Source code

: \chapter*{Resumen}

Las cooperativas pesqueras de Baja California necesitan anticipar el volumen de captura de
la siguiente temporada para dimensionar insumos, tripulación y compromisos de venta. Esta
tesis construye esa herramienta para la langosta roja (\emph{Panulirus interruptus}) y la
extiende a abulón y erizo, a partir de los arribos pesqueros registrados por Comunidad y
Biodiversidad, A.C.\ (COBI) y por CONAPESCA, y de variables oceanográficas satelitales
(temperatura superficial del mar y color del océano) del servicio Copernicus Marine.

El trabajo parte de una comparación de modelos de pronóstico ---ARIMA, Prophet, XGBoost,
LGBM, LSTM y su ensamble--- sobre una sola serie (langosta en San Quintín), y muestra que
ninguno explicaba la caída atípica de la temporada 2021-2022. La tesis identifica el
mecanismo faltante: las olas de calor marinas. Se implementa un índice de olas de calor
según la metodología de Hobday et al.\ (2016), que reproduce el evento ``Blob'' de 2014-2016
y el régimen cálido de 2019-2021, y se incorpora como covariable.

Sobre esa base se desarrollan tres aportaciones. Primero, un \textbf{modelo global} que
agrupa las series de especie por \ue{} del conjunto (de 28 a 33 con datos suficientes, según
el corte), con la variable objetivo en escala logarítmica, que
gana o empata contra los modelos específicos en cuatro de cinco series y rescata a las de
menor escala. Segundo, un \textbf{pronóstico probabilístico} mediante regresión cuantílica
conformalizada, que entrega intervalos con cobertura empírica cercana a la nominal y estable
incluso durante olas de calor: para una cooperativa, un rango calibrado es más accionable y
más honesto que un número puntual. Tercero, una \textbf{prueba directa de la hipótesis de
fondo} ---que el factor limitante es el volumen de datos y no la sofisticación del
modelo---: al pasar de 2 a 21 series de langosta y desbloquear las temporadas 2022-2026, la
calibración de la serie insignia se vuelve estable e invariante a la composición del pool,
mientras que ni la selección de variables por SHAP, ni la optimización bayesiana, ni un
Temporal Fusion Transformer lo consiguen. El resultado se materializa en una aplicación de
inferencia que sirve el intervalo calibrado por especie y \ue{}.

++++++++++++++++++++

* ASSIGNMENT:
Please write out every record shown above exactly as it reads.

* THE COMPLETED TASK:
Source code

: \chapter*{Resumen}

Las cooperativas pesqueras de Baja California necesitan anticipar el volumen de captura de
la siguiente temporada para dimensionar insumos, tripulación y compromisos de venta. Esta
tesis construye esa herramienta para la langosta roja (\emph{Panulirus interruptus}) y la
extiende a abulón y erizo, a partir de los arribos pesqueros registrados por Comunidad y
Biodiversidad, A.C.\ (COBI) y por CONAPESCA, y de variables oceanográficas satelitales
(temperatura superficial del mar y color del océano) del servicio Copernicus Marine.

El trabajo parte de una comparación de modelos de pronóstico ---ARIMA, Prophet, XGBoost,
LGBM, LSTM y su ensamble--- sobre una sola serie (langosta en San Quintín), y muestra que
ninguno explicaba la caída atípica de la temporada 2021-2022. La tesis identifica el
mecanismo faltante: las olas de calor marinas. Se implementa un índice de olas de calor
según la metodología de Hobday et al.\ (2016), que reproduce el evento ``Blob'' de 2014-2016
y el régimen cálido de 2019-2021, y se incorpora como covariable.

Sobre esa base se desarrollan tres aportaciones. Primero, un \textbf{modelo global} que
agrupa las series de especie por \ue{} del conjunto (de 28 a 33 con datos suficientes, según
el corte), con la variable objetivo en escala logarítmica, que
gana o empata contra los modelos específicos en cuatro de cinco series y rescata a las de
menor escala. Segundo, un \textbf{pronóstico probabilístico} mediante regresión cuantílica
conformalizada, que entrega intervalos con cobertura empírica cercana a la nominal y estable
incluso durante olas de calor: para una cooperativa, un rango calibrado es más accionable y
más honesto que un número puntual. Tercero, una \textbf{prueba directa de la hipótesis de
fondo} ---que el factor limitante es el volumen de datos y no la sofisticación del
modelo---: al pasar de 2 a 21 series de langosta y desbloquear las temporadas 2022-2026, la
calibración de la serie insignia se vuelve estable e invariante a la composición del pool,
mientras que ni la selección de variables por SHAP, ni la optimización bayesiana, ni un
Temporal Fusion Transformer lo consiguen. El resultado se materializa en una aplicación de
inferencia que sirve el intervalo calibrado por especie y \ue{}.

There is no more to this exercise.